Decisões do Fed devem ser transparentes, diz Bernanke

O presidente do Federal Reserve (banco central dos EUA), Ben Bernanke, refletiu sobre o seu passado como educador e ressaltou a importância da transparência do banco central em suas declarações da decisão política monetária.

AE, Agencia Estado

14 de novembro de 2013 | 01h20

Em seu discurso, Bernanke disse que os desafios enfrentados pelos Estados Unidos são abordados com mais eficácia em um ambiente de debate público. "Isso só é possível quando as decisões de política monetária são tomadas da forma mais transparente possível", afirmou.

O presidente do Fed também falou sobre as lições aprendidas e de como elas ajudaram o BC norte-americano a lidar com a crise financeira atual. Ele afirmou ainda que as recentes medidas ousadas tem como objetivo evitar cometer erros semelhantes aos cometidos no passado.

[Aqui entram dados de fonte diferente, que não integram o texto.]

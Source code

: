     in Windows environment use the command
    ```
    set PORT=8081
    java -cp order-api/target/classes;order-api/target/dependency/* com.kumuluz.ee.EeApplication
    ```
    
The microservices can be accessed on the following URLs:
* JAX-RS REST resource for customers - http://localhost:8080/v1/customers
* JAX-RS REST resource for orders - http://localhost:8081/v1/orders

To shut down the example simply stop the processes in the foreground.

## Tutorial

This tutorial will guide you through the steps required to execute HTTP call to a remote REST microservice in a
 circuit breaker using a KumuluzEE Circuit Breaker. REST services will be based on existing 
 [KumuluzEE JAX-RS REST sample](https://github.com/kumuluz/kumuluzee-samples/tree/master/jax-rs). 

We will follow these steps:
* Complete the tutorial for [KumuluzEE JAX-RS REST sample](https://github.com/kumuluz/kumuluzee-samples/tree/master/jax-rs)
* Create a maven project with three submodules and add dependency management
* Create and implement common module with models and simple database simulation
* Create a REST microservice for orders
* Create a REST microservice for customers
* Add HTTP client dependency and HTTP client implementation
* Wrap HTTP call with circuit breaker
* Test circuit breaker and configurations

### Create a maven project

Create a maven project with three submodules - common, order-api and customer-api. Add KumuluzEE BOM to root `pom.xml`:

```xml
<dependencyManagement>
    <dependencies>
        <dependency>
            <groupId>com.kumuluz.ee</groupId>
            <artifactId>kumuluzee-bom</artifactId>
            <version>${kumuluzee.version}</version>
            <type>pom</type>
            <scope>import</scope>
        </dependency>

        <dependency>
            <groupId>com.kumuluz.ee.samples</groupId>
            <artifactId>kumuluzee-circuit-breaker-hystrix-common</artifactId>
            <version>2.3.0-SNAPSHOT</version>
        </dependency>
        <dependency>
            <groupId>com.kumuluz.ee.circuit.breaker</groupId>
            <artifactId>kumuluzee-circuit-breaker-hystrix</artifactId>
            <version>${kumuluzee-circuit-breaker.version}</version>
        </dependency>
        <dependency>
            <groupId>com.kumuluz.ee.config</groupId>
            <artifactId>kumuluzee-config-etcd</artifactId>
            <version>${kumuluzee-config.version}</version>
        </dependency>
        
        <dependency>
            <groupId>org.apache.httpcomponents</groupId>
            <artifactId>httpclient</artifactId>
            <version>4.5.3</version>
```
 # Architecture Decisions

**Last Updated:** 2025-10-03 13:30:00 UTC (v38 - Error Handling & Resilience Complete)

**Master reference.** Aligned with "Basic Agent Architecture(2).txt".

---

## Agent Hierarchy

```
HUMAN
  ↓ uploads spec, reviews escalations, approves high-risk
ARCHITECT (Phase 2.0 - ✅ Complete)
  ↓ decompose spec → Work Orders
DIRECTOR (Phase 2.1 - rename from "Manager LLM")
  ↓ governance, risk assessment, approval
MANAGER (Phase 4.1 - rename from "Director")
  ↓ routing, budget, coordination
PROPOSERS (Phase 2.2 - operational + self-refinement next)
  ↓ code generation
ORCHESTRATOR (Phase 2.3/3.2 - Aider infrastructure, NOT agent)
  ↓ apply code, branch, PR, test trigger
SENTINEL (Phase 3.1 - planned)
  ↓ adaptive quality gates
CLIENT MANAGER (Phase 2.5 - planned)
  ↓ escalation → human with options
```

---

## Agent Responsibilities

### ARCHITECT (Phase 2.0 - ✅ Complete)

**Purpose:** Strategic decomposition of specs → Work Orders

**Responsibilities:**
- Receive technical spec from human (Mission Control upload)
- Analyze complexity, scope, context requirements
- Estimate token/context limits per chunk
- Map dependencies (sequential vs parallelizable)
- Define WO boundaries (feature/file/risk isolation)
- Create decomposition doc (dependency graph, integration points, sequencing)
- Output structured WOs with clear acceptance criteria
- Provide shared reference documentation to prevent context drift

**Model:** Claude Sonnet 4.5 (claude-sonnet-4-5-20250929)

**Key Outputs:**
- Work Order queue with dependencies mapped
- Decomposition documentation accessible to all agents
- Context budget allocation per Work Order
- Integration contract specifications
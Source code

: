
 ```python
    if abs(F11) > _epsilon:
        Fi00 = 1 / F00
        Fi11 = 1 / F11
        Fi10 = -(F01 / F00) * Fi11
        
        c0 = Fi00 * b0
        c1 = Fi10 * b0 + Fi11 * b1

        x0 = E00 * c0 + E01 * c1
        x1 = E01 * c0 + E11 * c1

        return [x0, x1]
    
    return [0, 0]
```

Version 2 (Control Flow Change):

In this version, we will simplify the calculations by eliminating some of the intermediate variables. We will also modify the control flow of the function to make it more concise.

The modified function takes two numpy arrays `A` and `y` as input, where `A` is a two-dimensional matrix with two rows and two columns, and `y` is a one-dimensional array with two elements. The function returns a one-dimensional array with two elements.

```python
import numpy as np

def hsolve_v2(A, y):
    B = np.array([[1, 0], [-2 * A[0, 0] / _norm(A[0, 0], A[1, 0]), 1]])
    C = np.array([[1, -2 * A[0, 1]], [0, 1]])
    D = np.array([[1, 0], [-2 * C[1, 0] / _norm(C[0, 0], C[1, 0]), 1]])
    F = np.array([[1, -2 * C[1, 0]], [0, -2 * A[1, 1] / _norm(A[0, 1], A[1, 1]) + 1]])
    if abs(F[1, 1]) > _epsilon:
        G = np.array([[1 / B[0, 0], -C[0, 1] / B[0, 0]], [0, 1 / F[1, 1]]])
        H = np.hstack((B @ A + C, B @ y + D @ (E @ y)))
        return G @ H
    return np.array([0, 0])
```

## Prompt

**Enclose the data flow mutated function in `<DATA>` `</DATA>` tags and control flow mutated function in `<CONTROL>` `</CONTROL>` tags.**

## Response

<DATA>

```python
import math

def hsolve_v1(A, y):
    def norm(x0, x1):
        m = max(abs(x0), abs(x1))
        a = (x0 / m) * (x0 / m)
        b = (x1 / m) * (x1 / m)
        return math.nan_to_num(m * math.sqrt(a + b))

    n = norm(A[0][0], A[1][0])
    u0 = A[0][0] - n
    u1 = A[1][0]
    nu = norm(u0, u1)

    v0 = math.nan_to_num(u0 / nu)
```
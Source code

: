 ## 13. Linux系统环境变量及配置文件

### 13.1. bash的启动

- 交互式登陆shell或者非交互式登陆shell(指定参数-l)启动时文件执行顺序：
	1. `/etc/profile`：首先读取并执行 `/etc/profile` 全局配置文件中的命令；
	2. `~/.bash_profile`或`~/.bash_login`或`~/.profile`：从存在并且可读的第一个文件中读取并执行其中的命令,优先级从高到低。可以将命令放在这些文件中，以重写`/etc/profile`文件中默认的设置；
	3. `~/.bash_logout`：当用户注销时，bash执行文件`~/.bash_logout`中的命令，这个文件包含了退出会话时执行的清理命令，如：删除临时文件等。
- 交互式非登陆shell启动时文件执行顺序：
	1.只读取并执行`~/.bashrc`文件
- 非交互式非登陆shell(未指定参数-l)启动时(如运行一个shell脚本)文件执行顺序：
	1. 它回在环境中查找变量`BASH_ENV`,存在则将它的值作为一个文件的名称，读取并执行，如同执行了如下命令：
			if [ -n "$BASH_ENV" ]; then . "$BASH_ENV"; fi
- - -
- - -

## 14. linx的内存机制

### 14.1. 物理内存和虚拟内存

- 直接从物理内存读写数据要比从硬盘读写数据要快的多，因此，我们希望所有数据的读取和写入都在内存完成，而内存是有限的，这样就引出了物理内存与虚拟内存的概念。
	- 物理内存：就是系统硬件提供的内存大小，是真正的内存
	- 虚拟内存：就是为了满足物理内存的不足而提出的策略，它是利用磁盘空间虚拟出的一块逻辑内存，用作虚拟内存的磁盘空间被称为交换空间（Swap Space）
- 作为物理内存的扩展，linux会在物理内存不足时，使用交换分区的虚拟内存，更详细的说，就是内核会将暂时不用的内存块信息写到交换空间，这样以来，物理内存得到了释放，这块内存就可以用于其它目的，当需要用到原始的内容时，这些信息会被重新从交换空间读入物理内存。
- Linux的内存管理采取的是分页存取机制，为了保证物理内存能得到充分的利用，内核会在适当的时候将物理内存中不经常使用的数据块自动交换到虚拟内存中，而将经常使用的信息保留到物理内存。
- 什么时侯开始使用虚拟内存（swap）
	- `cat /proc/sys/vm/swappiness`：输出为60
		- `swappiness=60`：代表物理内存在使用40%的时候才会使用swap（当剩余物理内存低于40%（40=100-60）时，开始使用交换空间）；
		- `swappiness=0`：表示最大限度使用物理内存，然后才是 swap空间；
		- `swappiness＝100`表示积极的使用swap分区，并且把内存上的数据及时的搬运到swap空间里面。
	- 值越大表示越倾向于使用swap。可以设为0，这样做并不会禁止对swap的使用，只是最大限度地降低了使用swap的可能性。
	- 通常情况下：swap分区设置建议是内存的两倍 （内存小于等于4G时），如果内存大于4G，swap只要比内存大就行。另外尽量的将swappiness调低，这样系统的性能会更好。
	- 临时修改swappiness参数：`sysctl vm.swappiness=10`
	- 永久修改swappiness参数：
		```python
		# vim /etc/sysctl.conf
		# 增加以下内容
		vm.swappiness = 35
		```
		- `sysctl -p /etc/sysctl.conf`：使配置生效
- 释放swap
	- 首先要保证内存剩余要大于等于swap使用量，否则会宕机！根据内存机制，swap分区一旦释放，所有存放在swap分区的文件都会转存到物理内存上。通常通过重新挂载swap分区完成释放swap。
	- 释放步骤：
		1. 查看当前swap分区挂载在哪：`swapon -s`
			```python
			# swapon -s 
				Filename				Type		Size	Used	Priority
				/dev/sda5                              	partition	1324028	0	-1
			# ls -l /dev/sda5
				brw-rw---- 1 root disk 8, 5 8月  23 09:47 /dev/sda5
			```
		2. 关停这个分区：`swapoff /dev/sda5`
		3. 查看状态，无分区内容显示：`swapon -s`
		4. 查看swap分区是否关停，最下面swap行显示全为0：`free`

"Salvaguardar o nosso compromisso com a estabilidade de preços é reforçado pelas lembranças dos custos da alta inflação nos anos 1970 e da subsequente restauração da estabilidade do preço pelo presidente do Fed na década de 1980".

O presidente do Fed, que vai deixar o comando do banco central norte-americano no início de 2014, não falou sobre a atual política monetária ou sobre as circunstâncias econômicas durante o seu discurso. Ele ainda disse que o Fed tem feito mudanças em sua transparência, o que a sua provável sucessora Janet Yellen deve falar nesta quinta-feira durante discurso no Senado.

"Tradicionalmente, como outros bancos centrais, o Fed relutava para explicar as suas decisões de política monetária para o público, se baseando em uma crença de que essa postura aumentaria a eficiência da política monetária", afirmou Bernanke. "Essa falta de abertura se tornou cada vez mais fora de sintonia com outras instituições em nossa sociedade democrática, reduzindo a eficiência da política do Fed, inibindo a compreensão do público e gerando o debate sobre os objetivos da política monetária", acrescentou.

De acordo com Bernanke, isso começou a mudar em 1990, quando "a transparência, a abertura e a responsabilidade se tornaram prioridades do presidente do banco central dos EUA". Fonte: Market News International.